17 fevereiro 2010

O esqueita

Eu gostaria de comentar brevemente as reacções que este meu post gerou. A primeira, e a mais infantil, foi tornar a discussão uma discussão sobre o significado das palavras. Em Portugal, as discussões intelectuais, quando não terminam em insulto, terminam invariavelmente com cada um dos participantes de dicionário na mão a discutir o significado das palavras, e omitindo por completo a substância da questão. Eu fui mais longe e muni-me de uma enciclopédia (ver aqui).

As reacções mais continuadas ocorreram n' O Insurgente (aqui, aqui, e aqui )

Eram duas as questões substanciais contidas no meu post. A primeira é a de que o Paulo Rangel não é católico coisa nenhuma e isso é decisivo (ver abaixo) para ele ser capaz ou não de federar a direita em Portugal. Ele é um catante, um protestante nascido e criado numa cultura católica. Um católico genuíno subscreve todos os dogmas da Igreja Católica, ele aceita todas as verdades que a Igreja lhe transmite sem jamais as questionar, verdades que a Igreja guarda sob a autoridade suprema e absoluta do Papa.

Ao contrário daquilo que o Paulo Rangel pensa, A Igreja Católica não é propriamente um restaurante onde cada um se senta à mesa, pede o menú e, percorrendo com o dedo cada um dos pratos, vai decidindo: "Gosto deste ... não gosto daquele, adoro este ... detesto aqueloutro". Essa é a marca distintiva das seitas protestantes, que são verdadeiros restaurantes com um menú variado e à escolha do freguês.
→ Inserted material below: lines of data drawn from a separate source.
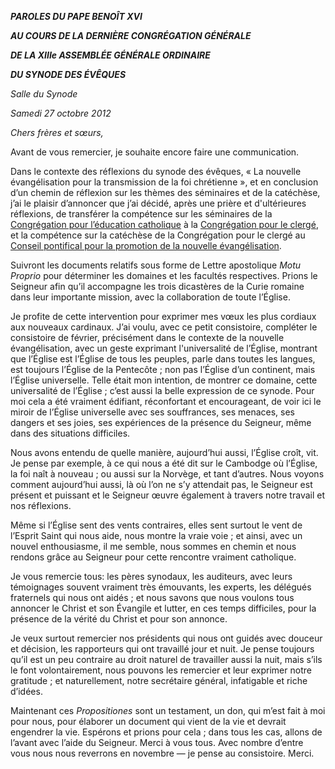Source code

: ***PAROLES DU PAPE BENOÎT XVI***

***AU COURS DE LA DERNIÈRE CONGRÉGATION GÉNÉRALE***

***DE LA XIIIe ASSEMBLÉE GÉNÉRALE ORDINAIRE***

***DU SYNODE DES ÉVÊQUES***

*Salle du Synode*

*Samedi 27 octobre 2012*

*Chers frères et sœurs,*

Avant de vous remercier, je souhaite encore faire une communication.

Dans le contexte des réflexions du synode des évêques, « La nouvelle évangélisation pour la transmission de la foi chrétienne », et en conclusion d’un chemin de réflexion sur les thèmes des séminaires et de la catéchèse, j’ai le plaisir d’annoncer que j’ai décidé, après une prière et d'ultérieures réflexions, de transférer la compétence sur les séminaires de la [Congrégation pour l’éducation catholique](http://www.vatican.va/roman_curia/congregations/ccatheduc/index_fr.htm) à la [Congrégation pour le clergé](http://www.vatican.va/roman_curia/congregations/cclergy/index_fr.htm), et la compétence sur la catéchèse de la Congrégation pour le clergé au [Conseil pontifical pour la promotion de la nouvelle évangélisation](http://www.vatican.va/roman_curia/pontifical_councils/new-evangelization/index_fr.htm).

Suivront les documents relatifs sous forme de Lettre apostolique *Motu Proprio* pour déterminer les domaines et les facultés respectives. Prions le Seigneur afin qu’il accompagne les trois dicastères de la Curie romaine dans leur importante mission, avec la collaboration de toute l’Église.

Je profite de cette intervention pour exprimer mes vœux les plus cordiaux aux nouveaux cardinaux. J’ai voulu, avec ce petit consistoire, compléter le consistoire de février, précisément dans le contexte de la nouvelle évangélisation, avec un geste exprimant l'universalité de l’Église, montrant que l’Église est l’Église de tous les peuples, parle dans toutes les langues, est toujours l’Église de la Pentecôte ; non pas l’Église d’un continent, mais l’Église universelle. Telle était mon intention, de montrer ce domaine, cette universalité de l’Église ; c’est aussi la belle expression de ce synode. Pour moi cela a été vraiment édifiant, réconfortant et encourageant, de voir ici le miroir de l’Église universelle avec ses souffrances, ses menaces, ses dangers et ses joies, ses expériences de la présence du Seigneur, même dans des situations difficiles.

Nous avons entendu de quelle manière, aujourd’hui aussi, l’Église croît, vit. Je pense par exemple, à ce qui nous a été dit sur le Cambodge où l’Église, la foi naît à nouveau ; ou aussi sur la Norvège, et tant d’autres. Nous voyons comment aujourd’hui aussi, là où l’on ne s’y attendait pas, le Seigneur est présent et puissant et le Seigneur œuvre également à travers notre travail et nos réflexions.

Même si l’Église sent des vents contraires, elles sent surtout le vent de l’Esprit Saint qui nous aide, nous montre la vraie voie ; et ainsi, avec un nouvel enthousiasme, il me semble, nous sommes en chemin et nous rendons grâce au Seigneur pour cette rencontre vraiment catholique.

Je vous remercie tous: les pères synodaux, les auditeurs, avec leurs témoignages souvent vraiment très émouvants, les experts, les délégués fraternels qui nous ont aidés ; et nous savons que nous voulons tous annoncer le Christ et son Évangile et lutter, en ces temps difficiles, pour la présence de la vérité du Christ et pour son annonce.

Je veux surtout remercier nos présidents qui nous ont guidés avec douceur et décision, les rapporteurs qui ont travaillé jour et nuit. Je pense toujours qu’il est un peu contraire au droit naturel de travailler aussi la nuit, mais s’ils le font volontairement, nous pouvons les remercier et leur exprimer notre gratitude ; et naturellement, notre secrétaire général, infatigable et riche d’idées.

Maintenant ces *Propositiones* sont un testament, un don, qui m’est fait à moi pour nous, pour élaborer un document qui vient de la vie et devrait engendrer la vie. Espérons et prions pour cela ; dans tous les cas, allons de l’avant avec l’aide du Seigneur. Merci à vous tous. Avec nombre d’entre vous nous nous reverrons en novembre — je pense au consistoire. Merci.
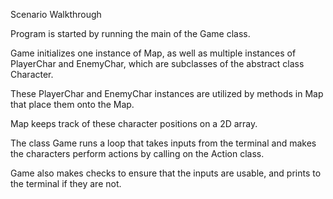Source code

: Scenario Walkthrough

Program is started by running the main of the Game class.

Game initializes one instance of Map, as well
as multiple instances of PlayerChar and EnemyChar, which are subclasses of the abstract class Character.

These PlayerChar and EnemyChar instances are utilized by methods in Map that place them onto the Map.

Map keeps track of these character positions on a 2D array.

The class Game runs a loop that takes inputs from the terminal and makes the characters perform actions by calling on the Action class.

Game also makes checks to ensure that the inputs are usable, and prints to the terminal if they are not.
Por isso é que há tantas seitas protestantes, e cada um pode criar a sua.

É claro que a Igreja abre a porta a todos, sejam ou não católicos, porque tem sempre a esperança de os vir a converter. Na realidade, é a única instituição que tem sempre as portas abertas para todos, 24 horas por dia, não cobra preço de entrada, não há filas de espera e há sempre lugar para mais um. Isso não quer dizer que qualquer um que lá entre seja católico. Um bom número são catantes, ateus, agnósticos, muçulmanos, judeus, e até genuínos protestantes. Há de tudo, como é natural em quem tem sempre a porta aberta.

A segunda questão do meu post respeitava a saber se a marca distintiva de um homem de direita em Portugal é ou não a sua subscrição das verdades da Igreja. Claro que é. Na Revolução Francesa, quando os termos esquerda e direita foram cunhados, aquilo que distinguiu a esquerda foi o seu ataque sem tréguas ao pensamento católico, que foi defendido pela direita. Na realidade, não havia outra tradição de pensamento para atacar - só havia a tradição de pensamento católica.

Por isso, a direita em Portugal terá de encontrar a sua fundação na tradição católica, caso contrário não é direita. Eu tenho assistido recentemente a algumas tentativas de refundar a direita no pensamento de homens como Friedrich Hayek, por exemplo. Mas o Hayek não era de direita. Era de esquerda. E não sou eu que o digo. Foi o próprio Hayek que o confessou ao escrever no seu célebre ensaio "Why I am not a Conservative" que se considerava um old Whig. Ora, os Whigs eram a esquerda inglesa da altura e os antecedentes mais remotos do moderno Labour Party (cf. aqui). A única alteração sensível nesta evolução respeita à função que hoje o Labour Party atribui ao Estado, e que o Whig Party não lhe reconhecia numa tal extensão.

Pretender refundar a direita com base no pensamento do Hayek, ou do liberalismo moderno, não conduz nem à direita nem à esquerda, conduz ao tipo de intelectual laico que, na esfera religiosa, tem o seu equivalente no catante - o esqueita. O esqueita é o intelectual de esquerda que quer ser de direita. O Paulo Rangel está, obviamente, nesta categoria.

PS. É claro que eu espero que o Paulo Rangel, que é uma pessoa que eu conheço e imensamente cordial, não vai considerar ofensivos estes meus posts acerca dele. Não existe nada de pessoal neles. Excepto que eu não acredito que ele possa ser um federador da direita, ou sequer que traga união ao PSD.